# Arecent litter of kittens my cat had



## Vixie (Nov 17, 2007)

Sad to see them go but at least my mother had one of the so I get to see her alot


----------



## Debbie (Nov 10, 2007)

Awwww they are cuties - hope they settle well into their new homes.


----------



## Guest (Nov 18, 2007)

AwAwAw.....


----------



## Guest (Nov 18, 2007)

oh how cute, what breed is their mum? coz one looks like a moggie and the other one in the pot looks like a pedigree hehe.


----------



## Vixie (Nov 17, 2007)

mother is persian cross ragdoll father moggie I think she is following the ragdoll gene.
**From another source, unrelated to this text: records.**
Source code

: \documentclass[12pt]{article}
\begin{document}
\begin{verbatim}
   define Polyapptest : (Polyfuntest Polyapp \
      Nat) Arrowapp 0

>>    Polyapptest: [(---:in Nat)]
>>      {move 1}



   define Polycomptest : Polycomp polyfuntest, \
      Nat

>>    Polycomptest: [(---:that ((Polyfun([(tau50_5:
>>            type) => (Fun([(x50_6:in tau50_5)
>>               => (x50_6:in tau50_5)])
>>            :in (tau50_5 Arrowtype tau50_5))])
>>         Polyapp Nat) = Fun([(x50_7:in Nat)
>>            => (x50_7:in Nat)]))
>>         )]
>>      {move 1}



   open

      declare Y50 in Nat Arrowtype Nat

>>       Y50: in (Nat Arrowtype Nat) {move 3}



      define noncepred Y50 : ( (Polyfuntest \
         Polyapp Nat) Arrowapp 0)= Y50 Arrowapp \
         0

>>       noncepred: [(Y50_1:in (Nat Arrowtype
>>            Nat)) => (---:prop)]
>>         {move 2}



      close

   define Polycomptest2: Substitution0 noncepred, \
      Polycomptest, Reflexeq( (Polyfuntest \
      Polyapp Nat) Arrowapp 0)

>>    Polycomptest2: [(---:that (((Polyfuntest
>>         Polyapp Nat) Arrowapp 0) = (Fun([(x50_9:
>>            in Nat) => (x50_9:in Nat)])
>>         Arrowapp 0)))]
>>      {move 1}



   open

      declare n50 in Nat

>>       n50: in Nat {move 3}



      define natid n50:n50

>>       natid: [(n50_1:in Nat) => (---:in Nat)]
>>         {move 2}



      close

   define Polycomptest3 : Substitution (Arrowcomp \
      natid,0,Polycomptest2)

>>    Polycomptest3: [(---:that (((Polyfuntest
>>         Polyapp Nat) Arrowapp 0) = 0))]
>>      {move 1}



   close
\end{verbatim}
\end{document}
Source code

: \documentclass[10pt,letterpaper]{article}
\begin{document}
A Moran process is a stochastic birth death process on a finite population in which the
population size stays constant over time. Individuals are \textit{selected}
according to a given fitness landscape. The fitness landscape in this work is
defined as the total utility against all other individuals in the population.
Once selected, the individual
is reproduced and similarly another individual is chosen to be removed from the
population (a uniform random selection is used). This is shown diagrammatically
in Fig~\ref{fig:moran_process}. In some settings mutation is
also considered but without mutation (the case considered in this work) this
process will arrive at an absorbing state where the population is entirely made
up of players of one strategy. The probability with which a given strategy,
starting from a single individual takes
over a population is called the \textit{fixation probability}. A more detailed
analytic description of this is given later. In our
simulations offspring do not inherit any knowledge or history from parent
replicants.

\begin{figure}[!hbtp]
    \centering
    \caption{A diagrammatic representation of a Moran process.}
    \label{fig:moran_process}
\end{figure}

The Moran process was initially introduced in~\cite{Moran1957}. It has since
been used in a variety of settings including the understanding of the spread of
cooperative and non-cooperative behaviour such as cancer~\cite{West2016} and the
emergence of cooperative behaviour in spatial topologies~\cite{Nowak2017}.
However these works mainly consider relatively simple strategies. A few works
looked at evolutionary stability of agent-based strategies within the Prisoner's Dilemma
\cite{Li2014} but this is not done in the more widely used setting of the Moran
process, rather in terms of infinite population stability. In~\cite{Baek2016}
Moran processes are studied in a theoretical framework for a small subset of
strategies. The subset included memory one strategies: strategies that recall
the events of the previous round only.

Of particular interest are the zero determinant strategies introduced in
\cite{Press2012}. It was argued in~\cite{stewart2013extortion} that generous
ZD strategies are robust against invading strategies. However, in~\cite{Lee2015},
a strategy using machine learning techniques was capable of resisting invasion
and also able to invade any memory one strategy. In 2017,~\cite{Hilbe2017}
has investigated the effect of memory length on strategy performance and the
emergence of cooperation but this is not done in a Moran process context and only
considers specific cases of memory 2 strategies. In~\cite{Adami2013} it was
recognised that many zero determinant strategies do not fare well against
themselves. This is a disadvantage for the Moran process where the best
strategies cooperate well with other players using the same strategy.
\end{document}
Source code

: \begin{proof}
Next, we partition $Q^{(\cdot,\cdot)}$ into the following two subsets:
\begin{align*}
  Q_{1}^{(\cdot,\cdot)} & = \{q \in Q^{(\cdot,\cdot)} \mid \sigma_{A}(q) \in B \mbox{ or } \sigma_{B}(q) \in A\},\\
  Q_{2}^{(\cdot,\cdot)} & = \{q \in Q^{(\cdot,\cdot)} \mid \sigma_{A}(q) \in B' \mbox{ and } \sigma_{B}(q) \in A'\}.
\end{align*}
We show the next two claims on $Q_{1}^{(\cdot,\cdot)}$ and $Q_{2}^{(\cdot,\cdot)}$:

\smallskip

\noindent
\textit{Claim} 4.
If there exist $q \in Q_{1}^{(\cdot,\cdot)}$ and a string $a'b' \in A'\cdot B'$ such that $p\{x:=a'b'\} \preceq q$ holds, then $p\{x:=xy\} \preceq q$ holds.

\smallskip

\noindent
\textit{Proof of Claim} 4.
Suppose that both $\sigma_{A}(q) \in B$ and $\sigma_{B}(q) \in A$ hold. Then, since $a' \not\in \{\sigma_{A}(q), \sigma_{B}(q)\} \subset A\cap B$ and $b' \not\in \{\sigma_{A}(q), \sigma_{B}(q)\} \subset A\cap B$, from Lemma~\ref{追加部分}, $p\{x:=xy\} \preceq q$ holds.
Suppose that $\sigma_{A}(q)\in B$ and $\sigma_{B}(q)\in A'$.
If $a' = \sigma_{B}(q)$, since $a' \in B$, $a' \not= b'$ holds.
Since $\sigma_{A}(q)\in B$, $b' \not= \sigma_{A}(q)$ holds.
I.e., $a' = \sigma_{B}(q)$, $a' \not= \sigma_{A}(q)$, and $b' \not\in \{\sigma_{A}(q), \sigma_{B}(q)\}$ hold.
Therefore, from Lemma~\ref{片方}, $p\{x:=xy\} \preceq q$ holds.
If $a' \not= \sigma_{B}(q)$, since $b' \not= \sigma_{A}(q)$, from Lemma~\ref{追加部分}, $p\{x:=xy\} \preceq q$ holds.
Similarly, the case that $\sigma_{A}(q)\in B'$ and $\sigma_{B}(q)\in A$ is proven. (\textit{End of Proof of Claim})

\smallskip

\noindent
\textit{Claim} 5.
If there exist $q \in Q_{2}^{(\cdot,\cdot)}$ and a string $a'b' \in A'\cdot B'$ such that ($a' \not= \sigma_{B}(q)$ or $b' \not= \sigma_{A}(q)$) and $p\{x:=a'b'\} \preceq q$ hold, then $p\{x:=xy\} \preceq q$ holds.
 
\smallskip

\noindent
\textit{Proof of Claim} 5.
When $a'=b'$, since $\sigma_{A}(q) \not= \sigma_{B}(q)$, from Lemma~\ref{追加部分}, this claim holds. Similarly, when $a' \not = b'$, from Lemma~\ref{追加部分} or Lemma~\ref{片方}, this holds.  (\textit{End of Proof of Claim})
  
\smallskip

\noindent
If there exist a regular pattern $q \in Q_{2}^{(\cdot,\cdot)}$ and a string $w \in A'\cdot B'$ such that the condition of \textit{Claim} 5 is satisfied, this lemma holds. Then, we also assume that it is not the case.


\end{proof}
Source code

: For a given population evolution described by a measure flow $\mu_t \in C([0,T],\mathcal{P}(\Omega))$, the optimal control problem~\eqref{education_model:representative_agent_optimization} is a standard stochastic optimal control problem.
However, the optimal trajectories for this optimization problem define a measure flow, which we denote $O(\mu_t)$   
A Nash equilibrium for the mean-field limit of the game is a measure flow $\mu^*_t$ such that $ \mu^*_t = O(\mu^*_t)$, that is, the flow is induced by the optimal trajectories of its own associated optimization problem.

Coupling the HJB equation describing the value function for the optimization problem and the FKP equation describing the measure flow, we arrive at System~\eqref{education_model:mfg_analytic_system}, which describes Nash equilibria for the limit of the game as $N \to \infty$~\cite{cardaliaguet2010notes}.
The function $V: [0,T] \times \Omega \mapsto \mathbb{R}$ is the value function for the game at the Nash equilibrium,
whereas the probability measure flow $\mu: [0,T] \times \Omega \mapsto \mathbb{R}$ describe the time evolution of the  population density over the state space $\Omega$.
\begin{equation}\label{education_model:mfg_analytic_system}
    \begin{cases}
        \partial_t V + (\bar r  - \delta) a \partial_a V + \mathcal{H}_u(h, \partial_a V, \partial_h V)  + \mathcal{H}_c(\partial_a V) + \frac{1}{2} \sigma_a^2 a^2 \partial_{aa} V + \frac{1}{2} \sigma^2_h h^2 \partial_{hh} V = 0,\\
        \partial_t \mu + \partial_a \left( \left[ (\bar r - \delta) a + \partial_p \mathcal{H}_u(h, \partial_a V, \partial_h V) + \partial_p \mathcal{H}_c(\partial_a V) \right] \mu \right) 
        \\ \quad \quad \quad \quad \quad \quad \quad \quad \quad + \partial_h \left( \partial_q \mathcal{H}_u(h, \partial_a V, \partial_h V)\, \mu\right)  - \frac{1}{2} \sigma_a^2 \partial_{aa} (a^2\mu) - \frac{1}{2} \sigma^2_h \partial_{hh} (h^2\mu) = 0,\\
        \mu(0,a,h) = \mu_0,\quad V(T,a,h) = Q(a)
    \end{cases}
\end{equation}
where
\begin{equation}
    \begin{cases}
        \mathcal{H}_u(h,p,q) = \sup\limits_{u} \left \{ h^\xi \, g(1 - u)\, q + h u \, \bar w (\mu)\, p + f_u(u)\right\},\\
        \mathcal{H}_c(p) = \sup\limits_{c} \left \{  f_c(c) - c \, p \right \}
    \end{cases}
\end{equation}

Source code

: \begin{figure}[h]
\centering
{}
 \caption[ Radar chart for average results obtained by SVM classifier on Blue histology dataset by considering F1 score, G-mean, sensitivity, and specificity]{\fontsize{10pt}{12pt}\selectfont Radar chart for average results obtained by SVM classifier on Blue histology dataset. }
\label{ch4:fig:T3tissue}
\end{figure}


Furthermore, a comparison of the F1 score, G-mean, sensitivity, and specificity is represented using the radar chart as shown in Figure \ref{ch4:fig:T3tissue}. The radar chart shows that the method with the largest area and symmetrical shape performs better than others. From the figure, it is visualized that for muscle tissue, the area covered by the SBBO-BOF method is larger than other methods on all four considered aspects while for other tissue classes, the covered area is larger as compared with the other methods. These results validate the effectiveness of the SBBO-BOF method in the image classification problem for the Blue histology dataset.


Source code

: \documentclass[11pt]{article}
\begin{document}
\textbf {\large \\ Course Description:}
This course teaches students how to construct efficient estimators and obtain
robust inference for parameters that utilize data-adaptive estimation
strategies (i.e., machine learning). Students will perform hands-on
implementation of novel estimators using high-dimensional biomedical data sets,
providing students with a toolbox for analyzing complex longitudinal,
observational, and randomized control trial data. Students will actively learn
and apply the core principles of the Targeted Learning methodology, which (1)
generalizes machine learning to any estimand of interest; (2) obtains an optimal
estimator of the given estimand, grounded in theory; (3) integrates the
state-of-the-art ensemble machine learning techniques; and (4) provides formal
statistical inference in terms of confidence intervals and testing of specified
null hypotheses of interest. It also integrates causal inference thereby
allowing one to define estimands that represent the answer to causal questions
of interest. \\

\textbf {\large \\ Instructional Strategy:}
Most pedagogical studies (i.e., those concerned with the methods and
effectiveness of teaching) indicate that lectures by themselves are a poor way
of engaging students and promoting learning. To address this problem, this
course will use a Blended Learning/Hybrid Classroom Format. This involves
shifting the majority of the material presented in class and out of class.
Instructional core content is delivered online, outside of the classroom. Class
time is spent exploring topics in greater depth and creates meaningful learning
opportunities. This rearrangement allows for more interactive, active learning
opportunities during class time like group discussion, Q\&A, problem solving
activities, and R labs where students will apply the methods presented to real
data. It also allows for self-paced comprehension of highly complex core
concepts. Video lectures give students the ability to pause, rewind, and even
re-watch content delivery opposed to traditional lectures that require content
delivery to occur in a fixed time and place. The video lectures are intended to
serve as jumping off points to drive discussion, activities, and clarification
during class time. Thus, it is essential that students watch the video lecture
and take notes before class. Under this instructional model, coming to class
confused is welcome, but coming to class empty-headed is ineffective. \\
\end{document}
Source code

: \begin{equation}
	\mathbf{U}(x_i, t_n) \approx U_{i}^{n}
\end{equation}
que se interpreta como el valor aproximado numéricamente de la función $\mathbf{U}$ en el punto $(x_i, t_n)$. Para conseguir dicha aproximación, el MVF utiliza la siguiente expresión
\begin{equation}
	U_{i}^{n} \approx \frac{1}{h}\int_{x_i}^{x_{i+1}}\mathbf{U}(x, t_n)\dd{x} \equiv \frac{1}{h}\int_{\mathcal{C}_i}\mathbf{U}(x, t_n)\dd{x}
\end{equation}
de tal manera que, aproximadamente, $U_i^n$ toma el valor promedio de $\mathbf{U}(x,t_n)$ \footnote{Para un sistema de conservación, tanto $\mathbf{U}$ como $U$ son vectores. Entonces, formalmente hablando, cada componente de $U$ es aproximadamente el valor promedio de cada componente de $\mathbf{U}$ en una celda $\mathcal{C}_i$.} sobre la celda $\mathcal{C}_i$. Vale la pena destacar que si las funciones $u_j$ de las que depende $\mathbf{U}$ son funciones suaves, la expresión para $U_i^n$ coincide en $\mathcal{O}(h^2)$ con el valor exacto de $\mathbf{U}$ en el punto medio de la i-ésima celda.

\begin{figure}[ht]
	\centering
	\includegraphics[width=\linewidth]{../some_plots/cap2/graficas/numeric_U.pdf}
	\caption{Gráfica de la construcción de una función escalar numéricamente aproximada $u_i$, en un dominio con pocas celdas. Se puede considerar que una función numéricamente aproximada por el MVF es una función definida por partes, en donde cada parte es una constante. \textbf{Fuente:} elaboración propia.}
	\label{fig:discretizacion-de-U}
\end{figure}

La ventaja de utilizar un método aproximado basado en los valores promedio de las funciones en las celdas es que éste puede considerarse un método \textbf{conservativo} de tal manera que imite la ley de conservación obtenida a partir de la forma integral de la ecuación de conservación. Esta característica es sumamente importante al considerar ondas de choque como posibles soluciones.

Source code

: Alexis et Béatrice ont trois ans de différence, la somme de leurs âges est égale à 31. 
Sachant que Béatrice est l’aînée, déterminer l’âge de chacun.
My mother has her she is 5 months old now and is a little stunner


----------



## Guest (Nov 18, 2007)

very cute kittens


----------



## may (Nov 2, 2007)

They are Beautiful!!!


----------



## Guest (Nov 30, 2007)

vixenelite said:


> mother is persian cross ragdoll father moggie I think she is following the ragdoll gene. My mother has her she is 5 months old now and is a little stunner


i can believe that, they are all beautys but that one ur mother has is drop dead georgous


----------



## kittykat (Nov 2, 2007)

Aww its so cute when they snuggle up with each other to sleep!


----------



## colliemerles (Nov 2, 2007)

love the one in the dish,,ahhhhhhhh


----------



## Vixie (Nov 17, 2007)

Ill have to get some upto date ones and post them, her colouring has changed so much, she is lovely.


----------



## clare1985 (Nov 29, 2007)

awwww they are so cute! Great pics


----------



## nici (Nov 10, 2007)

awww little cuties


----------